3. Keep repayments below 30% of your income
Try to keep maintain your credit utilization ratio below 30% of your monthly income. This requirement not only makes good financial sense but also forms part of the NCA. Affordability is another important factor that lenders have to consider when granting credit.
4. Reduce debt
Pay off debt instead of shifting them from one account to the next. The total amount of outstanding debt will have a detrimental effect on your credit score. Reduce revolving credit, particularly on credit cards. Reduce the debt but do not necessarily close the account altogether.
5. Do not have multiple credit inquiries
Every time an inquiry is made regarding your credit, it reduces your score. Numerous inquiries can have a negative effect on your score so only apply for credit or allow an inquiry when absolutely essential if you wish to increase your score.

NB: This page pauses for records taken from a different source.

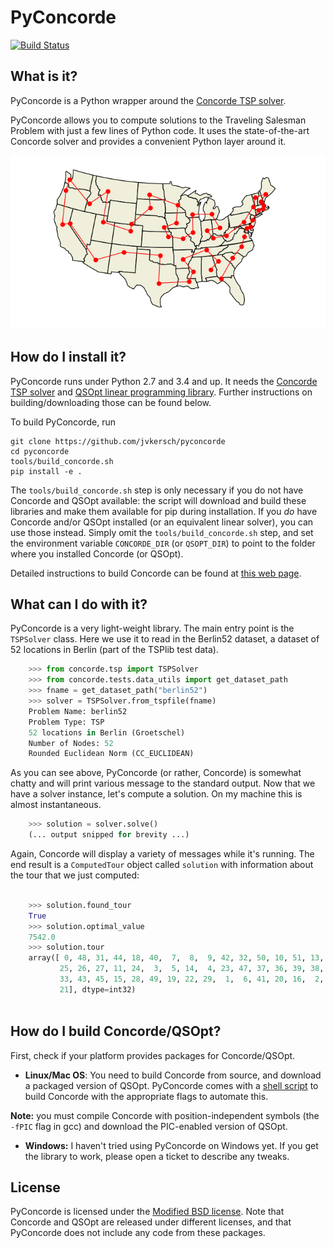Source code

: PyConcorde
==========

[![Build Status](https://travis-ci.org/jvkersch/pyconcorde.svg?branch=master)](https://travis-ci.org/jvkersch/pyconcorde)

What is it?
-----

PyConcorde is a Python wrapper around the [Concorde TSP solver](http://www.math.uwaterloo.ca/tsp/concorde.html).

PyConcorde allows you to compute solutions to the Traveling Salesman Problem with just a few lines of Python code. It uses the state-of-the-art Concorde solver and provides a convenient Python layer around it.

<p align="center">
  <a href="examples/us_state_capitals.py">
	<img src="examples/us_state_capitals.png" alt="US state capital tour"/>
	</a>
</p>

How do I install it?
------

PyConcorde runs under Python 2.7 and 3.4 and up. It needs the [Concorde TSP solver](http://www.math.uwaterloo.ca/tsp/concorde.html) and [QSOpt linear programming library](http://www.math.uwaterloo.ca/~bico/qsopt/). Further instructions on building/downloading those can be found below.

To build PyConcorde, run

    git clone https://github.com/jvkersch/pyconcorde
	cd pyconcorde
	tools/build_concorde.sh
	pip install -e .

The `tools/build_concorde.sh` step is only necessary if you do not have
Concorde and QSOpt available: the script will download and build these
libraries and make them available for pip during installation. If you _do_ have
Concorde and/or QSOpt installed (or an equivalent linear solver), you can use
those instead. Simply omit the `tools/build_concorde.sh` step, and set the
environment variable `CONCORDE_DIR` (or `QSOPT_DIR`) to point to the folder
where you installed Concorde (or QSOpt).

Detailed instructions to build Concorde can be found
at [this web page](https://github.com/perrygeo/pytsp/wiki/Installing-Solvers).

What can I do with it?
-------

PyConcorde is a very light-weight library. The main entry point is the `TSPSolver` class. Here we use it to read in the Berlin52 dataset, a dataset of 52 locations in Berlin (part of the TSPlib test data).

```python
    >>> from concorde.tsp import TSPSolver
    >>> from concorde.tests.data_utils import get_dataset_path
    >>> fname = get_dataset_path("berlin52")
    >>> solver = TSPSolver.from_tspfile(fname)
    Problem Name: berlin52
    Problem Type: TSP
    52 locations in Berlin (Groetschel)
    Number of Nodes: 52
    Rounded Euclidean Norm (CC_EUCLIDEAN)
```    

As you can see above, PyConcorde (or rather, Concorde) is somewhat chatty and will print various message to the standard output. Now that we have a solver instance, let's compute a solution. On my machine this is almost instantaneous.
   
```python    
    >>> solution = solver.solve()
    (... output snipped for brevity ...)
```

Again, Concorde will display a variety of messages while it's running. The end result is a `ComputedTour` object called `solution` with information about the tour that we just computed:

```python
    
    >>> solution.found_tour
    True
    >>> solution.optimal_value
    7542.0
    >>> solution.tour
    array([ 0, 48, 31, 44, 18, 40,  7,  8,  9, 42, 32, 50, 10, 51, 13, 12, 46,
           25, 26, 27, 11, 24,  3,  5, 14,  4, 23, 47, 37, 36, 39, 38, 35, 34,
           33, 43, 45, 15, 28, 49, 19, 22, 29,  1,  6, 41, 20, 16,  2, 17, 30,
           21], dtype=int32)
    
```

How do I build Concorde/QSOpt?
-------

First, check if your platform provides packages for Concorde/QSOpt.

* **Linux/Mac OS**: You need to build Concorde from source, and download a packaged version of QSOpt. PyConcorde comes with a [shell script](tools/build_concorde.sh) to build Concorde with the appropriate flags to automate this.

 **Note:** you must compile Concorde with position-independent symbols (the `-fPIC` flag in gcc) and download the PIC-enabled version of QSOpt.

* **Windows:** I haven't tried using PyConcorde on Windows yet. If you get the library to work, please open a ticket to describe any tweaks.

License
-----

PyConcorde is licensed under the [Modified BSD license](COPYING). Note that Concorde and QSOpt are released under different licenses, and that PyConcorde does not include any code from these packages.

6. Stability leads to a higher score
The longer you have lived at your current address and worked at your current job will impact favourably on your score. Someone that has worked at a company or been at their address for a short period is seen as less stable. The same applies to multiple previous jobs and addresses. A stable consumer is seen as a lower risk and easier to find if the debt is dishonoured.
7. Communicate if there is a problem
If you do find yourself in a situation where you are unable to meet all or part of your monthly payment for any reason, speak to the credit provider. Do not wait for them to contact you and never try to avoid the situation. By being proactive and containing them, in most cases, they will make a note on the system and come to some form of compromise with you. They will be a lot more accommodating if you contact them than if they spend weeks of frustration trying to track you down. Whatever arrangement you agree to, ensure that you honour the commitment.
Your credit score can be improved
If you have a poor credit record and a low score, it will make access to credit more difficult but it can be repaired. It will take time, effort, and discipline but if you follow these tips for some time, your credit score will gradually increase, Maintain these good habits and you will ultimately have a good credit score.